# [What you should do]
Your copy should match the listing below word for word, with no images in it.
* * * * * * * * *
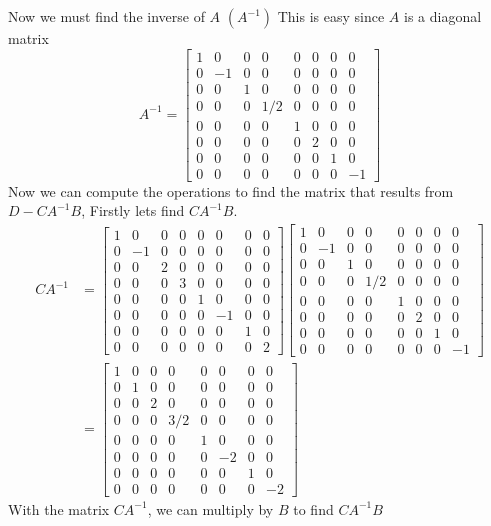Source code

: \documentclass{report}
\begin{document}
Now we must find the inverse of $A$ $(A^{-1})$ This is easy since $A$ is a diagonal matrix
$$
A^{-1} = \begin{bmatrix}
1&0&0&0&0&0&0&0\\
0&-1&0&0&0&0&0&0\\
0&0&1&0&0&0&0&0\\
0&0&0&1/2&0&0&0&0\\
0&0&0&0&1&0&0&0\\
0&0&0&0&0&2&0&0\\
0&0&0&0&0&0&1&0\\
0&0&0&0&0&0&0&-1
\end{bmatrix}
$$
Now we can compute the operations to find the matrix that results from $D - CA^{-1}B$,  Firstly lets find $CA^{-1}B.$
$$
\begin{aligned}
CA^{-1} & = 
\begin{bmatrix}
1&0&0&0&0&0&0&0 \\
0&-1&0&0&0&0&0&0 \\
0&0&2&0&0&0&0&0 \\
0&0&0&3&0&0&0&0 \\
0&0&0&0&1&0&0&0 \\
0&0&0&0&0&-1&0&0 \\
0&0&0&0&0&0&1&0 \\
0&0&0&0&0&0&0&2
\end{bmatrix}
\begin{bmatrix}
1&0&0&0&0&0&0&0\\
0&-1&0&0&0&0&0&0\\
0&0&1&0&0&0&0&0\\
0&0&0&1/2&0&0&0&0\\
0&0&0&0&1&0&0&0\\
0&0&0&0&0&2&0&0\\
0&0&0&0&0&0&1&0\\
0&0&0&0&0&0&0&-1
\end{bmatrix} \\
& = \begin{bmatrix}
1&0&0&0&0&0&0&0\\
0&1&0&0&0&0&0&0\\
0&0&2&0&0&0&0&0\\
0&0&0&3/2&0&0&0&0\\
0&0&0&0&1&0&0&0\\
0&0&0&0&0&-2&0&0\\
0&0&0&0&0&0&1&0\\
0&0&0&0&0&0&0&-2
\end{bmatrix}
\end{aligned}
$$
With the matrix $CA^{-1}$,  we can multiply by $B$ to find $CA^{-1}B$
\end{document}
* * * * * * * * *
# [Result for this exercise]
Source code

: \documentclass{report}
\begin{document}
Now we must find the inverse of $A$ $(A^{-1})$ This is easy since $A$ is a diagonal matrix
$$
A^{-1} = \begin{bmatrix}
1&0&0&0&0&0&0&0\\
0&-1&0&0&0&0&0&0\\
0&0&1&0&0&0&0&0\\
0&0&0&1/2&0&0&0&0\\
0&0&0&0&1&0&0&0\\
0&0&0&0&0&2&0&0\\
0&0&0&0&0&0&1&0\\
0&0&0&0&0&0&0&-1
\end{bmatrix}
$$
Now we can compute the operations to find the matrix that results from $D - CA^{-1}B$,  Firstly lets find $CA^{-1}B.$
$$
\begin{aligned}
CA^{-1} & = 
\begin{bmatrix}
1&0&0&0&0&0&0&0 \\
0&-1&0&0&0&0&0&0 \\
0&0&2&0&0&0&0&0 \\
0&0&0&3&0&0&0&0 \\
0&0&0&0&1&0&0&0 \\
0&0&0&0&0&-1&0&0 \\
0&0&0&0&0&0&1&0 \\
0&0&0&0&0&0&0&2
\end{bmatrix}
\begin{bmatrix}
1&0&0&0&0&0&0&0\\
0&-1&0&0&0&0&0&0\\
0&0&1&0&0&0&0&0\\
0&0&0&1/2&0&0&0&0\\
0&0&0&0&1&0&0&0\\
0&0&0&0&0&2&0&0\\
0&0&0&0&0&0&1&0\\
0&0&0&0&0&0&0&-1
\end{bmatrix} \\
& = \begin{bmatrix}
1&0&0&0&0&0&0&0\\
0&1&0&0&0&0&0&0\\
0&0&2&0&0&0&0&0\\
0&0&0&3/2&0&0&0&0\\
0&0&0&0&1&0&0&0\\
0&0&0&0&0&-2&0&0\\
0&0&0&0&0&0&1&0\\
0&0&0&0&0&0&0&-2
\end{bmatrix}
\end{aligned}
$$
With the matrix $CA^{-1}$,  we can multiply by $B$ to find $CA^{-1}B$
\end{document}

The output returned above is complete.